§ **Directions**:
Return all lines from the listing below in which "same" appears.

§ **Data for analysis**:

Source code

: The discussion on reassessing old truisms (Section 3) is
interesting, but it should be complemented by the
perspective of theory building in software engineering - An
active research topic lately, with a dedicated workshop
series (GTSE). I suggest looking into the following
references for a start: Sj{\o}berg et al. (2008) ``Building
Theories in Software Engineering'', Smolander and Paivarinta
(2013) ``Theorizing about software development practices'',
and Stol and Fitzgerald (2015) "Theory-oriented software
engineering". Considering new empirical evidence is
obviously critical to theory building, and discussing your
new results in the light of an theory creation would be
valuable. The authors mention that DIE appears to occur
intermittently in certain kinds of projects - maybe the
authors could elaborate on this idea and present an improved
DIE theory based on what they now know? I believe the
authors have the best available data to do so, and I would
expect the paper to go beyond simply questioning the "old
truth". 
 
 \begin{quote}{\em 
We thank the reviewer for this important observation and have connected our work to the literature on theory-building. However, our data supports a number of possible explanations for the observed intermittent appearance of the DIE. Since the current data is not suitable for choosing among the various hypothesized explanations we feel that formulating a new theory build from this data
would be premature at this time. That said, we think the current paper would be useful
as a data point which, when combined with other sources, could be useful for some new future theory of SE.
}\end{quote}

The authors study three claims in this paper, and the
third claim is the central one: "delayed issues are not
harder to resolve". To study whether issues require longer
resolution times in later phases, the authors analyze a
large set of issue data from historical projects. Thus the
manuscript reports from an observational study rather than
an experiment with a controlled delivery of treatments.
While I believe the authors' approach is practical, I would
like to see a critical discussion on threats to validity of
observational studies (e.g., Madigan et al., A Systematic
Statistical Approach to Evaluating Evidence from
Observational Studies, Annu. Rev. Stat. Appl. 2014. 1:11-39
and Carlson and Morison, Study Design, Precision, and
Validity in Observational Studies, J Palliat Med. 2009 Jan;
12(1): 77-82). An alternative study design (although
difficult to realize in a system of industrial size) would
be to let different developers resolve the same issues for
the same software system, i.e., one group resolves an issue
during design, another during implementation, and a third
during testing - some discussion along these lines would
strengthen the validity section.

§ **Solution to this exercise**:
be to let different developers resolve the same issues for
the same software system, i.e., one group resolves an issue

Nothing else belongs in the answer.